## What this task involves
All lines in the records below from the line with "#### User Management" through the line with "We consider these" are to be given again exactly, both ends included; the pictures are to be left out.

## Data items
■ ■ ■ ■ ■

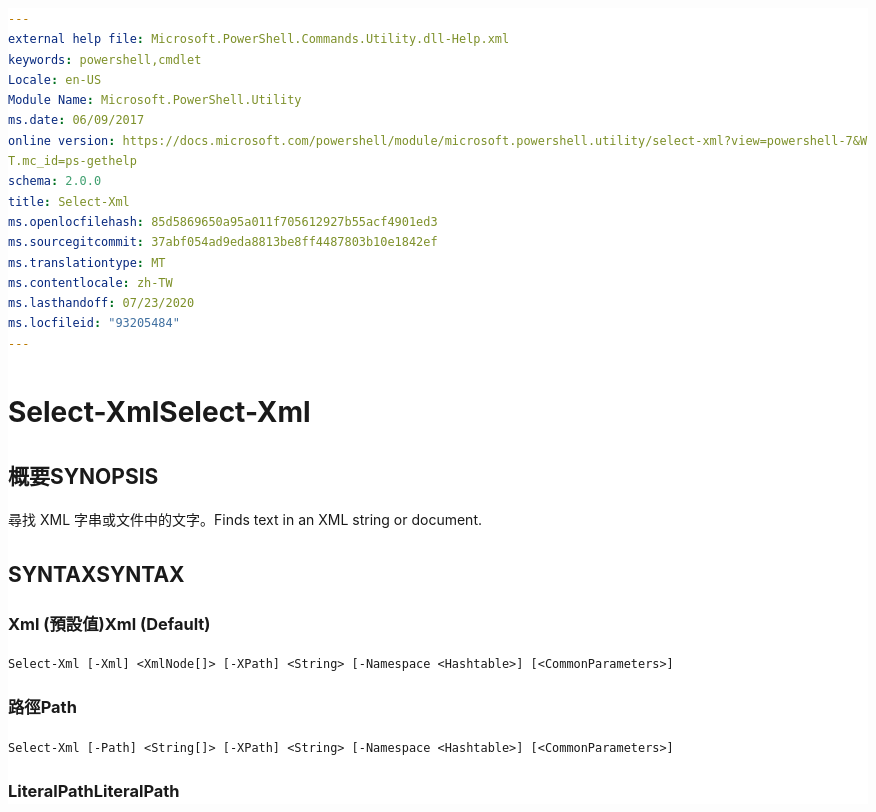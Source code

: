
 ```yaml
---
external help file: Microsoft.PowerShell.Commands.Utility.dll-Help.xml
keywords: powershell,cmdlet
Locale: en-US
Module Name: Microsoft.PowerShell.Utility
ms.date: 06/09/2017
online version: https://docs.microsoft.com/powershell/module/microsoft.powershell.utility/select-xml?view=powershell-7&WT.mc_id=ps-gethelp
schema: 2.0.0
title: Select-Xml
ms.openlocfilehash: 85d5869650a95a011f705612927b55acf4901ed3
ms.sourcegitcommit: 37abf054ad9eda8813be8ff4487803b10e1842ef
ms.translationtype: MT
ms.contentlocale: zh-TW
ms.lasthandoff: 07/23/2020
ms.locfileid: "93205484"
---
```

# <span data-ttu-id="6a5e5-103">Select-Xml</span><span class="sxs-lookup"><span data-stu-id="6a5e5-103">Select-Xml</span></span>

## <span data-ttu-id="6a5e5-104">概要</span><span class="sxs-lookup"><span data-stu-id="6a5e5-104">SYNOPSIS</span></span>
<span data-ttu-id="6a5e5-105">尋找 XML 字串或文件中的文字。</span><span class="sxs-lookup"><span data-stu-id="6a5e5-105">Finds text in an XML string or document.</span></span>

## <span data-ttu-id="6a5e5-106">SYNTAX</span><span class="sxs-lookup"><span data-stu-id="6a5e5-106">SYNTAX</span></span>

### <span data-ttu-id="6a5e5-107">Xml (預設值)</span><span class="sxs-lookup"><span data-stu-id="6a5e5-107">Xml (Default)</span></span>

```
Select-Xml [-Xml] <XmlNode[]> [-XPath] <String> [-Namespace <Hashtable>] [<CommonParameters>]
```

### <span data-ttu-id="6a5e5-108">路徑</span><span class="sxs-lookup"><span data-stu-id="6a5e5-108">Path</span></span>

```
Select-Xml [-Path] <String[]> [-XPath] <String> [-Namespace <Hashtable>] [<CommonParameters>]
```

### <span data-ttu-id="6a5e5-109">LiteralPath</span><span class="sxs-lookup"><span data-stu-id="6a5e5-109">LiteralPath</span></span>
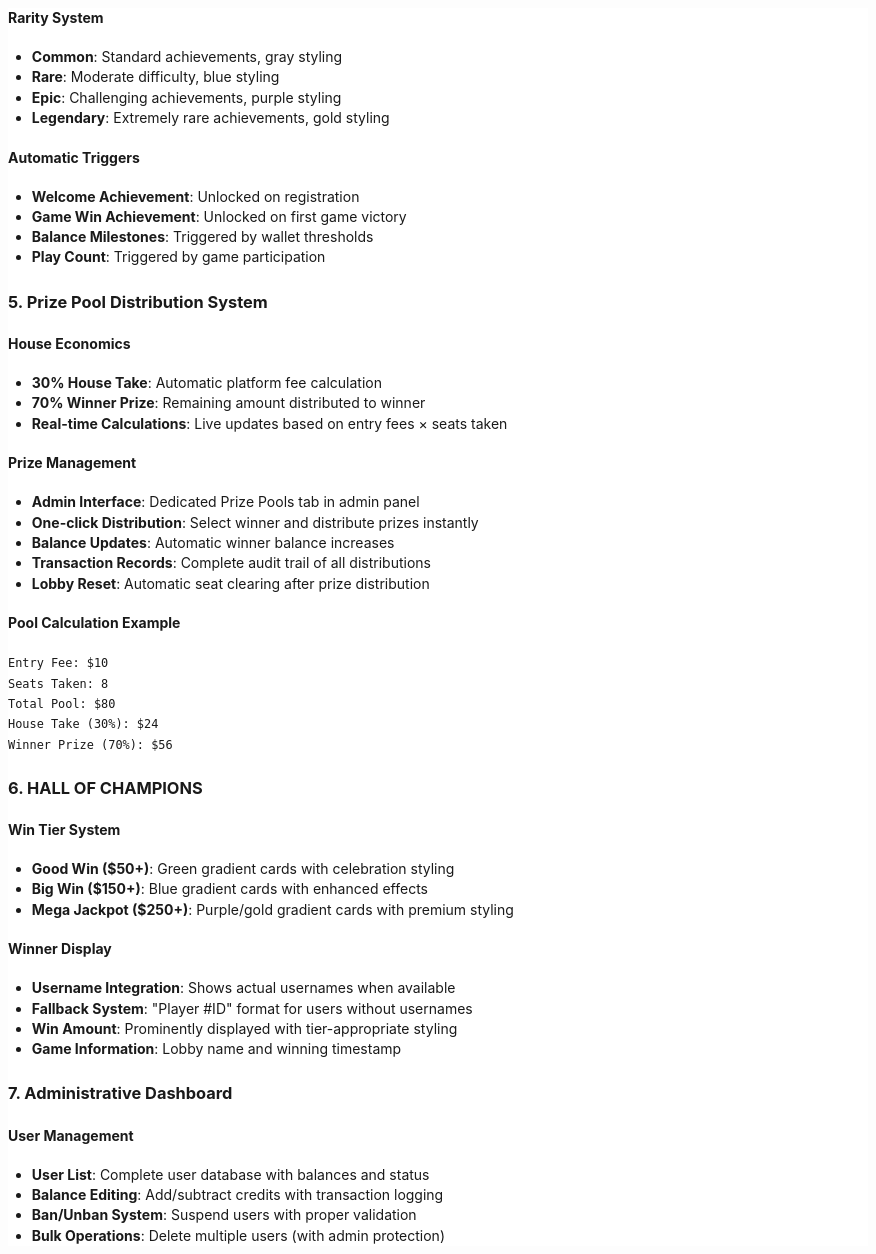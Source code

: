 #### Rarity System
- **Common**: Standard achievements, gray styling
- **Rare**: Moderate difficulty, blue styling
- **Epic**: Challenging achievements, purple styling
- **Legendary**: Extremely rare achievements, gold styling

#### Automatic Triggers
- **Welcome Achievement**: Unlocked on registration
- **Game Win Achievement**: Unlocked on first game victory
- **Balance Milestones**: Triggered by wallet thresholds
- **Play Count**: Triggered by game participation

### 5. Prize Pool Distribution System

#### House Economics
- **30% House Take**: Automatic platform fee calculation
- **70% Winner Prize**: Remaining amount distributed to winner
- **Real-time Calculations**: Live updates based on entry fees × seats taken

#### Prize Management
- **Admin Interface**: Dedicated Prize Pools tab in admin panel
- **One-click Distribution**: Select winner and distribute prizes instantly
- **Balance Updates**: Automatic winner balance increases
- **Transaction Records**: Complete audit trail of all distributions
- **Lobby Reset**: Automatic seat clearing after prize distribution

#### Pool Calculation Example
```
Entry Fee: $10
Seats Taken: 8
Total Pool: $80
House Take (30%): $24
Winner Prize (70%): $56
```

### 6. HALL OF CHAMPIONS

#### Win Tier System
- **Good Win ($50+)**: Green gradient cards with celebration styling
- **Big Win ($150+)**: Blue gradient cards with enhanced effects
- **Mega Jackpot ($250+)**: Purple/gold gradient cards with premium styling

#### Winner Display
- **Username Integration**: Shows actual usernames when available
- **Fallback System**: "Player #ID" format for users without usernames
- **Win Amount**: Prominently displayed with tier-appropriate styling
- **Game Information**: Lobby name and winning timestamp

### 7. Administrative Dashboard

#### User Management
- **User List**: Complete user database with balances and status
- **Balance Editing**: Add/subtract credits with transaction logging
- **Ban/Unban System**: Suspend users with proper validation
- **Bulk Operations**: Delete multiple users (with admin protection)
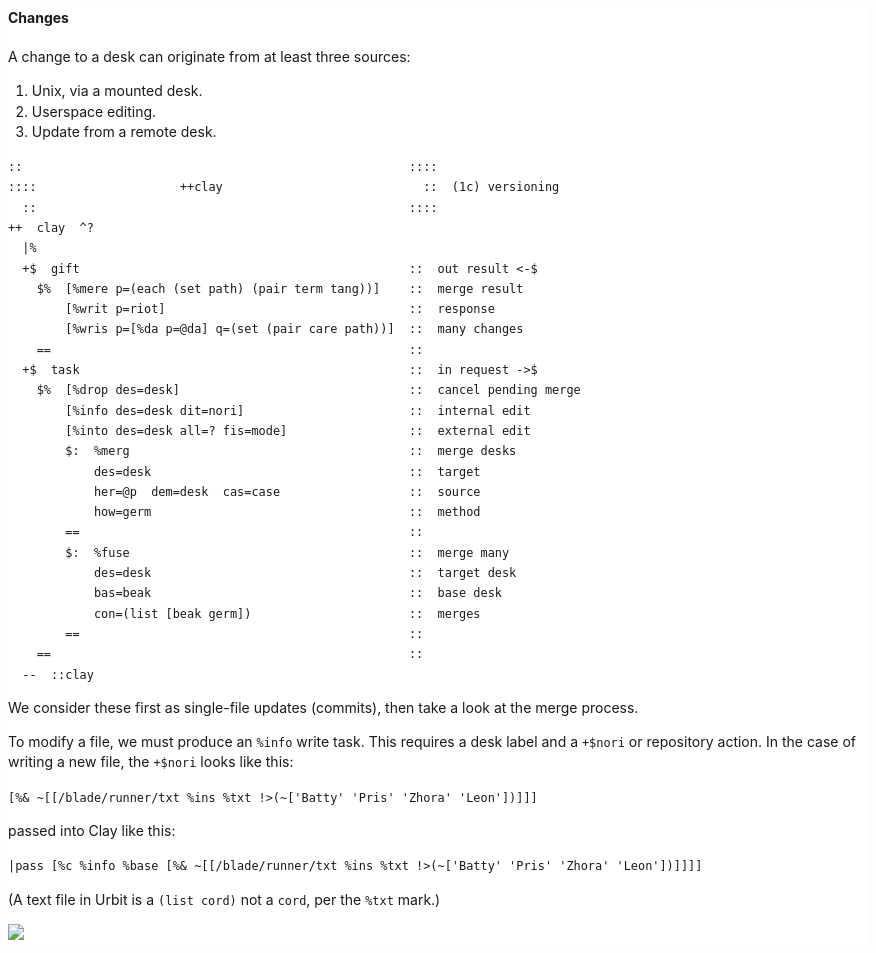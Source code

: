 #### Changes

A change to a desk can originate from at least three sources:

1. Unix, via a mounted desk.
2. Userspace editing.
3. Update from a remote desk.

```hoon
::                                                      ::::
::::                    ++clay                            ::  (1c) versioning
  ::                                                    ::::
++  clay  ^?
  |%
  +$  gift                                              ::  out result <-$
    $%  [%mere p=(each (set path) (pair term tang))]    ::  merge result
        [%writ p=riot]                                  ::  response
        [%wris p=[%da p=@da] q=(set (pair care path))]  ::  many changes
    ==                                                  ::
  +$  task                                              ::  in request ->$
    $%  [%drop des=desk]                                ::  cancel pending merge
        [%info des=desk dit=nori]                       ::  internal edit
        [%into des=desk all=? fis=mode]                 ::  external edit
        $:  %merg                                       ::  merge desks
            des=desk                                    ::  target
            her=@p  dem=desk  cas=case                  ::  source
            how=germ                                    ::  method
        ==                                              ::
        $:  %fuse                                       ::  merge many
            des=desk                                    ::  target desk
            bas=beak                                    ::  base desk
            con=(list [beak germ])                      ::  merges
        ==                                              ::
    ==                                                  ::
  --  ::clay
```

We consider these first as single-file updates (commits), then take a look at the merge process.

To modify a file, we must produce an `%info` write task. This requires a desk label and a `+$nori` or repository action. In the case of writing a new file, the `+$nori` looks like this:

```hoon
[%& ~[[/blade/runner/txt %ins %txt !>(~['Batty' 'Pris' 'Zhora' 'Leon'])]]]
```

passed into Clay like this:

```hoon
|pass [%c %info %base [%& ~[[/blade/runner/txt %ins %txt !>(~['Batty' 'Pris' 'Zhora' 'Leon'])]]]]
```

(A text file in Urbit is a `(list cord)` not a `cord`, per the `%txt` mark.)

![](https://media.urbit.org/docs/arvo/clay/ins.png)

■ ■ ■ ■ ■

## Task result
#### User Management
- **User List**: Complete user database with balances and status
- **Balance Editing**: Add/subtract credits with transaction logging
- **Ban/Unban System**: Suspend users with proper validation
- **Bulk Operations**: Delete multiple users (with admin protection)
Source code

: #### Changes

A change to a desk can originate from at least three sources:

1. Unix, via a mounted desk.
2. Userspace editing.
3. Update from a remote desk.

```hoon
::                                                      ::::
::::                    ++clay                            ::  (1c) versioning
  ::                                                    ::::
++  clay  ^?
  |%
  +$  gift                                              ::  out result <-$
    $%  [%mere p=(each (set path) (pair term tang))]    ::  merge result
        [%writ p=riot]                                  ::  response
        [%wris p=[%da p=@da] q=(set (pair care path))]  ::  many changes
    ==                                                  ::
  +$  task                                              ::  in request ->$
    $%  [%drop des=desk]                                ::  cancel pending merge
        [%info des=desk dit=nori]                       ::  internal edit
        [%into des=desk all=? fis=mode]                 ::  external edit
        $:  %merg                                       ::  merge desks
            des=desk                                    ::  target
            her=@p  dem=desk  cas=case                  ::  source
            how=germ                                    ::  method
        ==                                              ::
        $:  %fuse                                       ::  merge many
            des=desk                                    ::  target desk
            bas=beak                                    ::  base desk
            con=(list [beak germ])                      ::  merges
        ==                                              ::
    ==                                                  ::
  --  ::clay
```

We consider these first as single-file updates (commits), then take a look at the merge process.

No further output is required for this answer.